Center Point Energy, which serves 2.2 million customers in the metropolitan Houston area, expects to spend $1 billion over the next five years on smart grid. Residential customers are seeing an additional $3.24 a month on their electric bills, but Center Point says that should be more than offset by energy savings.
An Energy Department study projects energy savings of 5 percent to 15 percent from smart grid.
"This pays for itself through efficiency and demand reduction and if you don't look at it from that perspective you won't get your money back," said Thomas Standish, group president for regulated operations at Center Power Energy.
The cost and payback have some state regulators worried.
"We need to demonstrate to folks that there's a benefit here before we ask them to pay for this stuff," says Frederick Butler, chairman of New Jersey's utility commission and president of NARUC, the national group that represents these state agencies.
Energy Secretary Steven Chu, said the current grid stands in the way of increasing the use of renewable energy sources such as wind and solar that "will need a system that can dispatch power here, there and everywhere on a very quick basis."

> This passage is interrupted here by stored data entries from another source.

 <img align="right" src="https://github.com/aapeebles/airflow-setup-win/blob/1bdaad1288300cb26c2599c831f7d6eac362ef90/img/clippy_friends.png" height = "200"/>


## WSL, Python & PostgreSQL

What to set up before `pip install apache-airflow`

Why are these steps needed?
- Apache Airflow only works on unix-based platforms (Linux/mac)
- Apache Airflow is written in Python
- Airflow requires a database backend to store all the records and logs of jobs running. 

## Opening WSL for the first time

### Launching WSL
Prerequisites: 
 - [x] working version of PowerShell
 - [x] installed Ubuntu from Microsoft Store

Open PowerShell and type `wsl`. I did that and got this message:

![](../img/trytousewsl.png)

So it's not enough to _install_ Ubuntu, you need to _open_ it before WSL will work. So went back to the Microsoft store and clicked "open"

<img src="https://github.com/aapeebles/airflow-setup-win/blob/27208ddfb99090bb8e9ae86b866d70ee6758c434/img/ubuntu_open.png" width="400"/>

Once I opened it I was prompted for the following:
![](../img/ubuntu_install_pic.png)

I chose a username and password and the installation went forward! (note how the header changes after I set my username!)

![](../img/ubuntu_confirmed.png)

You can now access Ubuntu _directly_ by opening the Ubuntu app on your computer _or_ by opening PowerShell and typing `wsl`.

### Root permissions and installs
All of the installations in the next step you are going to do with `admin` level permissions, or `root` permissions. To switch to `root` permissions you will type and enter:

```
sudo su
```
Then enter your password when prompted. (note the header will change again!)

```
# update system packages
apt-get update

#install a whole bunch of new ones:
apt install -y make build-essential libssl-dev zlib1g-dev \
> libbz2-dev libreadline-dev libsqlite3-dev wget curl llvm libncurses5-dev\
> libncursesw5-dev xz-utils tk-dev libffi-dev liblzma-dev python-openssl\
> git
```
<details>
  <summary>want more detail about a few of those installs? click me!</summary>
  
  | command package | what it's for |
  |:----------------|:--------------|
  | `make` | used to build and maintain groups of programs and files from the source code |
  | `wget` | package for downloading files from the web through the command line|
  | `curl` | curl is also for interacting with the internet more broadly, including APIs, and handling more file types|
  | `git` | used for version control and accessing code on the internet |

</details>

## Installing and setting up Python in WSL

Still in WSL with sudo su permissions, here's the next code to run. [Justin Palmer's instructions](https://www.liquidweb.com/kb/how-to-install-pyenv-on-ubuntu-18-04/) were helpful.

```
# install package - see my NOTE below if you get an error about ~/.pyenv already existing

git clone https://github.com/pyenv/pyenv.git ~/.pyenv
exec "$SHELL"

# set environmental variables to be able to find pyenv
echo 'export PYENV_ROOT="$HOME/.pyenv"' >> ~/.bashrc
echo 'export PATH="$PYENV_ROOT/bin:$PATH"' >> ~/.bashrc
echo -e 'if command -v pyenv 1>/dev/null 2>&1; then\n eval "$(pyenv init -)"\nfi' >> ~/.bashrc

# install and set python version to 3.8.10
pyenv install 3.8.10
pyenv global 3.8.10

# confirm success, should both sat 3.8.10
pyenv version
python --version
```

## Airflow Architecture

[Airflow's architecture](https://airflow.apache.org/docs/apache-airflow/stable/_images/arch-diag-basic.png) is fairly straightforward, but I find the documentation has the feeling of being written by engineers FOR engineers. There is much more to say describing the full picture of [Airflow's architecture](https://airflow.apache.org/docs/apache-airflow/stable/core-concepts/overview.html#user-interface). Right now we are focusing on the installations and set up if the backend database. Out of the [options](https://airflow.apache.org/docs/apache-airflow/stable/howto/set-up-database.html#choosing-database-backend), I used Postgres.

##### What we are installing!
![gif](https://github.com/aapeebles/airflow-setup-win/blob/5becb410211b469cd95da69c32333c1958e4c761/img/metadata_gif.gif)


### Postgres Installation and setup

But Chu and others also worry about security. "If you want to create mischief one very good way to create a great deal of mischief is to actually bring down a smart grid system. This system has to be incredibly secure."
And there is the issue of intrusion.
"Is the average consumer willing to pay the upfront costs of a new system and then respond appropriately to price signals? Or will people view a utility's ability to reach inside a home to turn down a thermostat as Orwellian?" Sen. Lisa Murkowski, R-Alaska, said at a recent hearing on smart grid.